In the material below, find each line with the word "helps" and list it.

──────── Data extracts ────────

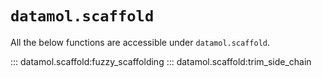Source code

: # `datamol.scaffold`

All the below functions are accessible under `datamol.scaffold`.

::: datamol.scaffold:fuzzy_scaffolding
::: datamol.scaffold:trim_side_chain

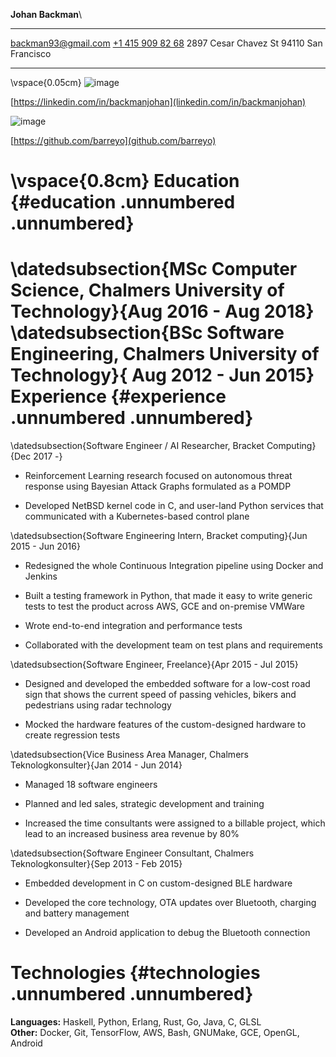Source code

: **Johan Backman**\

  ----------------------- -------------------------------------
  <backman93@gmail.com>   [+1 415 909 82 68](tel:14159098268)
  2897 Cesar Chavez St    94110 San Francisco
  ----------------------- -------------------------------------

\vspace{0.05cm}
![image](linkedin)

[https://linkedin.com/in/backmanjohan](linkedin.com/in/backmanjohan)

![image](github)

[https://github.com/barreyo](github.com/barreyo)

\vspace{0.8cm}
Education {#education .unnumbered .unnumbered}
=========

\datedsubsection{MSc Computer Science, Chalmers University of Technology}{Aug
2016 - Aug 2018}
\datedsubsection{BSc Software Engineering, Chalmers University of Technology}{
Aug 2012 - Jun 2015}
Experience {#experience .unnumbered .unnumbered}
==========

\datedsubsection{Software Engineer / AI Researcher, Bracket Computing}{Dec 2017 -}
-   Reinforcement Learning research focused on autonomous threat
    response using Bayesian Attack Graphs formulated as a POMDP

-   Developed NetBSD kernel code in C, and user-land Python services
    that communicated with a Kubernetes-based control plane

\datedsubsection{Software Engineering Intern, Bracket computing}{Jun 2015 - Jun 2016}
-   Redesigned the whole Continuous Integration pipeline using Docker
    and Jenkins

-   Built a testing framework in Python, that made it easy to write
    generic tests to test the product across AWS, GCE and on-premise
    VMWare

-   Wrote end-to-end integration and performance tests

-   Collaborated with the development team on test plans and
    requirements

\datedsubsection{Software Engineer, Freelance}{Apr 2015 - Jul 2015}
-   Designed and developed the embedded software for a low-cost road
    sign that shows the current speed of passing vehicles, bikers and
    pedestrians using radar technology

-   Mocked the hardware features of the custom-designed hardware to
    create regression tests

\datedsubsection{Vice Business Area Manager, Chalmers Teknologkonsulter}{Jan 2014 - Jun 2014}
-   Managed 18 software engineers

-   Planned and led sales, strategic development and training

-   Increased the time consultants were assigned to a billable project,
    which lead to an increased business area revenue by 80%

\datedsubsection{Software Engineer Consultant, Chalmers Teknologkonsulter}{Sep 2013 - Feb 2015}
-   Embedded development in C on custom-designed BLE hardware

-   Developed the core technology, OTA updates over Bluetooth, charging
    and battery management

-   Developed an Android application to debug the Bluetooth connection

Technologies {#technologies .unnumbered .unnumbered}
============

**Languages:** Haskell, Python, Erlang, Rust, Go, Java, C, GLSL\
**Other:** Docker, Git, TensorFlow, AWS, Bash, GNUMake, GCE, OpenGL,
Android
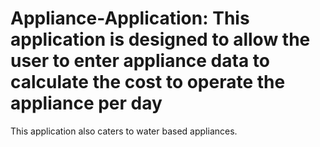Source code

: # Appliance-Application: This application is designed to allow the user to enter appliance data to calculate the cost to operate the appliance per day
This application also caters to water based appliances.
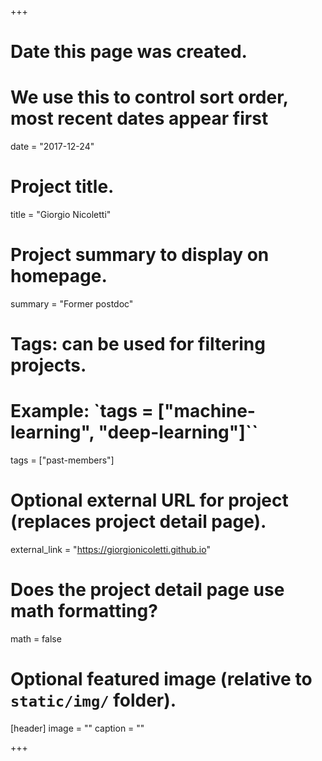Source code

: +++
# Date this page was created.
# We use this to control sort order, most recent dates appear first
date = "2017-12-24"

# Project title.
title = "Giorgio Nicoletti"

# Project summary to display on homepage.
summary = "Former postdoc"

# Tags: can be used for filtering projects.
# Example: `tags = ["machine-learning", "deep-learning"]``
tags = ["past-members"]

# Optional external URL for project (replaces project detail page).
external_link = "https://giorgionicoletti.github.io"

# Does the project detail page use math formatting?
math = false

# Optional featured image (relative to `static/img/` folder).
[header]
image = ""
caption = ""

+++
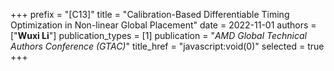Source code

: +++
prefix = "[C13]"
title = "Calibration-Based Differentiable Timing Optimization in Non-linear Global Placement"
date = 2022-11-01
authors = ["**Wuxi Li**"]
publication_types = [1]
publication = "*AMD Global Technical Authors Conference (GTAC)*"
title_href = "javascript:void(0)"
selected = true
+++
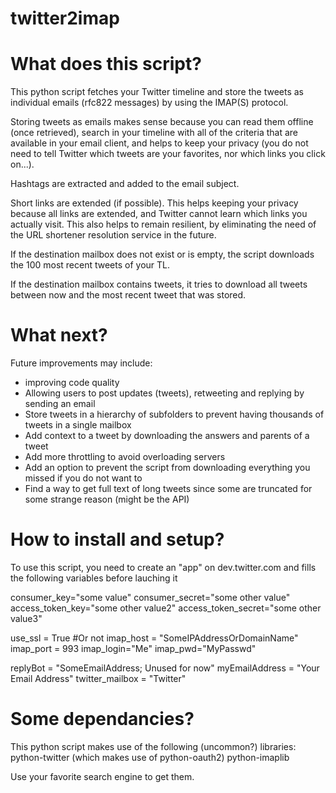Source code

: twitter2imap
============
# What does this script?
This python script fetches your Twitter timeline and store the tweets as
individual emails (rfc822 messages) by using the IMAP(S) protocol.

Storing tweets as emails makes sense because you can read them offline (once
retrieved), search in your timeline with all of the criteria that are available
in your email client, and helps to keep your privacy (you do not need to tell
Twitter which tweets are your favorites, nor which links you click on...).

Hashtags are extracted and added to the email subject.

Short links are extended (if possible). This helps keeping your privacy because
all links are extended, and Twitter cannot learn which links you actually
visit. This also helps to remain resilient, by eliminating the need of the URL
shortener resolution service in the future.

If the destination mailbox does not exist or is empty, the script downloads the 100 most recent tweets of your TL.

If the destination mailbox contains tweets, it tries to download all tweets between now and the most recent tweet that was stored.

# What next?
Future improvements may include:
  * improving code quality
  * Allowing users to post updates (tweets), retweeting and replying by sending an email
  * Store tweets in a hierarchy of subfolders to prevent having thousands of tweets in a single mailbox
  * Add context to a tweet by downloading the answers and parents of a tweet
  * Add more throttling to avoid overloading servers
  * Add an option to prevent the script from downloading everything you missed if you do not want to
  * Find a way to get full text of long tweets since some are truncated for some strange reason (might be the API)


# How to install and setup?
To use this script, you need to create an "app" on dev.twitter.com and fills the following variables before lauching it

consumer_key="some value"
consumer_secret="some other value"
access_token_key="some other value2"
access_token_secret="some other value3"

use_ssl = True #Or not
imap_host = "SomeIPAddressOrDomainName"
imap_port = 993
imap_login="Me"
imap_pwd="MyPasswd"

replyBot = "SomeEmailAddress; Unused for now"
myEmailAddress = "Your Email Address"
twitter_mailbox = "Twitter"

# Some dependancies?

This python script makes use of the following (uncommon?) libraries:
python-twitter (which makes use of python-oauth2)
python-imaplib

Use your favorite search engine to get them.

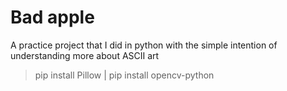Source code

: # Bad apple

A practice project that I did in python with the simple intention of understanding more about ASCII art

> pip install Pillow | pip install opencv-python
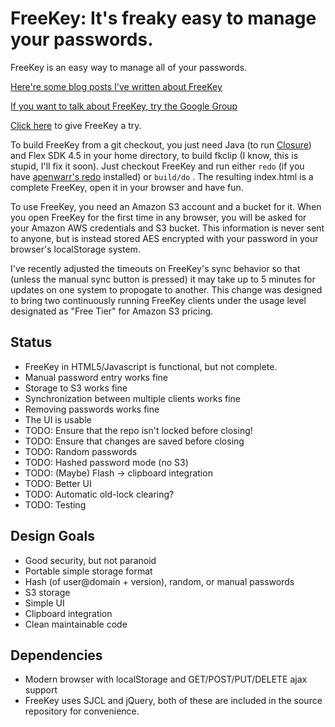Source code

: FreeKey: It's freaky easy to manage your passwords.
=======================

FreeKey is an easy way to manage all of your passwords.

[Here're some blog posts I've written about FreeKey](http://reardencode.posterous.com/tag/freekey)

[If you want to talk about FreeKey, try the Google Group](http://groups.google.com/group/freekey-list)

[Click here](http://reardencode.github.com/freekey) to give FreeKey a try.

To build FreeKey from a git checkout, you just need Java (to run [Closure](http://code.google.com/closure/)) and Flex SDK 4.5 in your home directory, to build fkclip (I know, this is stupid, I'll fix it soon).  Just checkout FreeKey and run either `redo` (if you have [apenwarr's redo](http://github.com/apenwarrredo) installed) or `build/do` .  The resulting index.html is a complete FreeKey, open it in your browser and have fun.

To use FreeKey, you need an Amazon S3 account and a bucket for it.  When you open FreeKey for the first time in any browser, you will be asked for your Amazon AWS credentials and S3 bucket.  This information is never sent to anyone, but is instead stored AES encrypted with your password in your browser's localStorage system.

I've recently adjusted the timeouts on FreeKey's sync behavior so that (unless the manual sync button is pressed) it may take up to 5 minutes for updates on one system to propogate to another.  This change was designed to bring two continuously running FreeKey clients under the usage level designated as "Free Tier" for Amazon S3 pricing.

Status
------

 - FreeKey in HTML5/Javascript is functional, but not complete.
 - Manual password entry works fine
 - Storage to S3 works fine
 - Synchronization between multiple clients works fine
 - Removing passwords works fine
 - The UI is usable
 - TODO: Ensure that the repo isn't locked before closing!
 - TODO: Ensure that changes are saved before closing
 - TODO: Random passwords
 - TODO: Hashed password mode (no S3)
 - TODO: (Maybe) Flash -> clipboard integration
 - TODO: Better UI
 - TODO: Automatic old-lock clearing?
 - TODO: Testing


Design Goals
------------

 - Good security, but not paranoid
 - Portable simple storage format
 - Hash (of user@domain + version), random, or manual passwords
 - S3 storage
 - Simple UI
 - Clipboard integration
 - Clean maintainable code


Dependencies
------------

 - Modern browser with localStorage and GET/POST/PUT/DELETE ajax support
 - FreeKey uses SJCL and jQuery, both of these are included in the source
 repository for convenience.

────────

# Finished exercise
in your email client, and helps to keep your privacy (you do not need to tell
Short links are extended (if possible). This helps keeping your privacy because
visit. This also helps to remain resilient, by eliminating the need of the URL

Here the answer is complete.